AUTHOR=Xing Yao Lulu , Panovska Dena , Petritsch Claudia K. TITLE=Successes and challenges in modeling heterogeneous BRAFV600E mutated central nervous system neoplasms JOURNAL=Frontiers in Oncology VOLUME=13 YEAR=2023 URL=https://www.frontiersin.org/journals/oncology/articles/10.3389/fonc.2023.1223199 DOI=10.3389/fonc.2023.1223199 ISSN=2234-943X ABSTRACT=

Central nervous system (CNS) neoplasms are difficult to treat due to their sensitive location. Over the past two decades, the availability of patient tumor materials facilitated large scale genomic and epigenomic profiling studies, which have resulted in detailed insights into the molecular underpinnings of CNS tumorigenesis. Based on results from these studies, CNS tumors have high molecular and cellular intra-tumoral and inter-tumoral heterogeneity.

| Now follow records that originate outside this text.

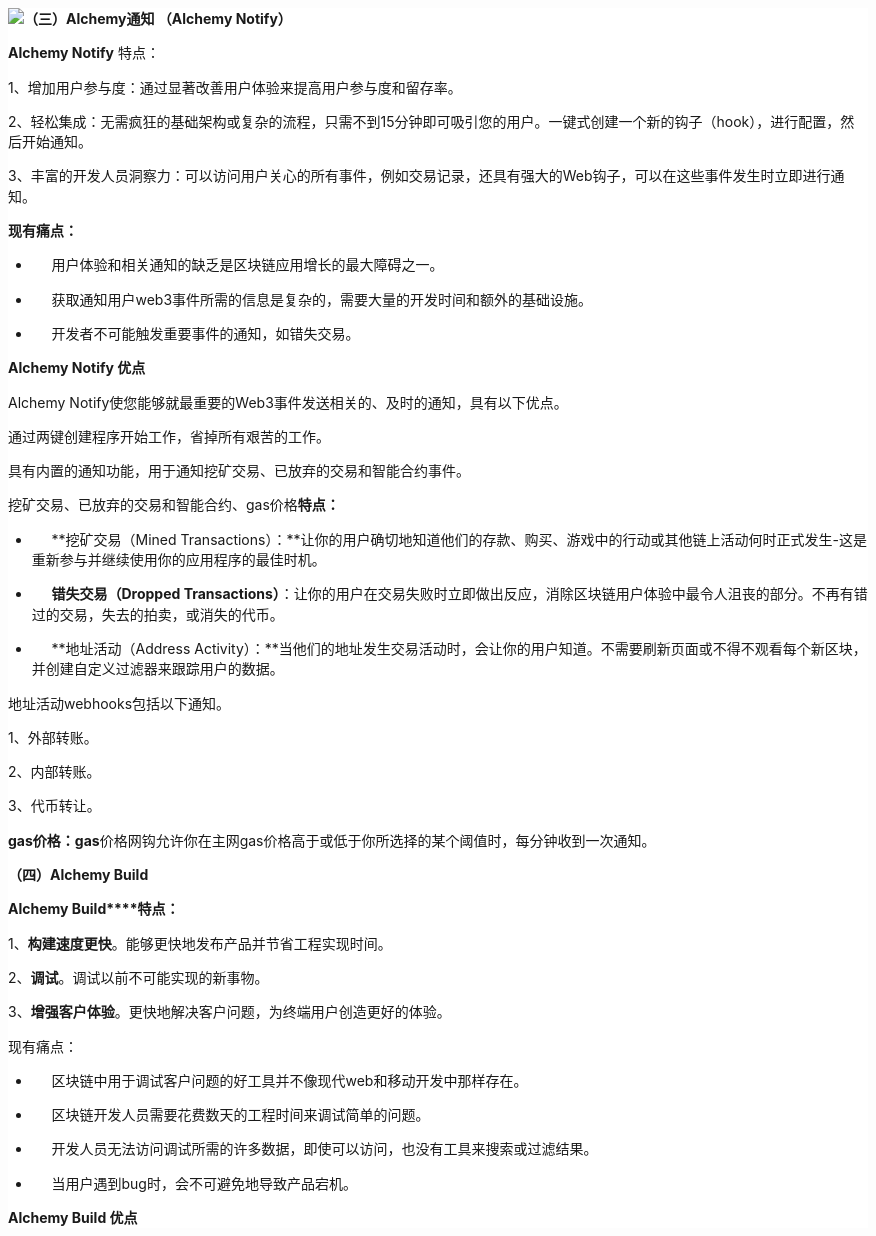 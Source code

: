 ![](http://daorayaki.org/content/images/2021/05/1-8.png)**（三）Alchemy通知 （Alchemy Notify）**

**Alchemy Notify** 特点：

1、增加用户参与度：通过显著改善用户体验来提高用户参与度和留存率。

2、轻松集成：无需疯狂的基础架构或复杂的流程，只需不到15分钟即可吸引您的用户。一键式创建一个新的钩子（hook），进行配置，然后开始通知。

3、丰富的开发人员洞察力：可以访问用户关心的所有事件，例如交易记录，还具有强大的Web钩子，可以在这些事件发生时立即进行通知。

**现有痛点：**

-      用户体验和相关通知的缺乏是区块链应用增长的最大障碍之一。

-      获取通知用户web3事件所需的信息是复杂的，需要大量的开发时间和额外的基础设施。

-      开发者不可能触发重要事件的通知，如错失交易。

**Alchemy Notify 优点**

Alchemy Notify使您能够就最重要的Web3事件发送相关的、及时的通知，具有以下优点。

通过两键创建程序开始工作，省掉所有艰苦的工作。

具有内置的通知功能，用于通知挖矿交易、已放弃的交易和智能合约事件。

挖矿交易、已放弃的交易和智能合约、gas价格**特点：**

-      **挖矿交易（Mined Transactions）：**让你的用户确切地知道他们的存款、购买、游戏中的行动或其他链上活动何时正式发生-这是重新参与并继续使用你的应用程序的最佳时机。

-      **错失交易（Dropped Transactions）**：让你的用户在交易失败时立即做出反应，消除区块链用户体验中最令人沮丧的部分。不再有错过的交易，失去的拍卖，或消失的代币。

-      **地址活动（Address Activity）：**当他们的地址发生交易活动时，会让你的用户知道。不需要刷新页面或不得不观看每个新区块，并创建自定义过滤器来跟踪用户的数据。

地址活动webhooks包括以下通知。

1、外部转账。

2、内部转账。

3、代币转让。

**gas价格：gas**价格网钩允许你在主网gas价格高于或低于你所选择的某个阈值时，每分钟收到一次通知。

**（四）Alchemy Build**

**Alchemy Build****特点：**

1、**构建速度更快**。能够更快地发布产品并节省工程实现时间。

2、**调试**。调试以前不可能实现的新事物。

3、**增强客户体验**。更快地解决客户问题，为终端用户创造更好的体验。

现有痛点：

-      区块链中用于调试客户问题的好工具并不像现代web和移动开发中那样存在。

-      区块链开发人员需要花费数天的工程时间来调试简单的问题。

-      开发人员无法访问调试所需的许多数据，即使可以访问，也没有工具来搜索或过滤结果。

-      当用户遇到bug时，会不可避免地导致产品宕机。

**Alchemy Build 优点**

CNS cancer models have yet to reflect the broad diversity of CNS tumors and patients and the lack of such faithful cancer models represents a major bottleneck to urgently needed innovations in CNS cancer treatment. Pediatric cancer model development is lagging behind adult tumor model development, which is why we focus this review on CNS tumors mutated for BRAFV600E which are more prevalent in the pediatric patient population. BRAFV600E-mutated CNS tumors exhibit high inter-tumoral heterogeneity, encompassing clinically and histopathological diverse tumor types. Moreover, BRAFV600E is the second most common alteration in pediatric low-grade CNS tumors, and low-grade tumors are notoriously difficult to recapitulate in vitro and in vivo. Although the mutation predominates in low-grade CNS tumors, when combined with other mutations, most commonly CDKN2A deletion, BRAFV600E-mutated CNS tumors are prone to develop high-grade features, and therefore BRAFV600E-mutated CNS are a paradigm for tumor progression. Here, we describe existing in vitro and in vivo models of BRAFV600E-mutated CNS tumors, including patient-derived cell lines, patient-derived xenografts, syngeneic models, and genetically engineered mouse models, along with their advantages and shortcomings. We discuss which research gaps each model might be best suited to answer, and identify those areas in model development that need to be strengthened further. We highlight areas of potential research focus that will lead to the heightened predictive capacity of preclinical studies, allow for appropriate validation, and ultimately improve the success of “bench to bedside” translational research.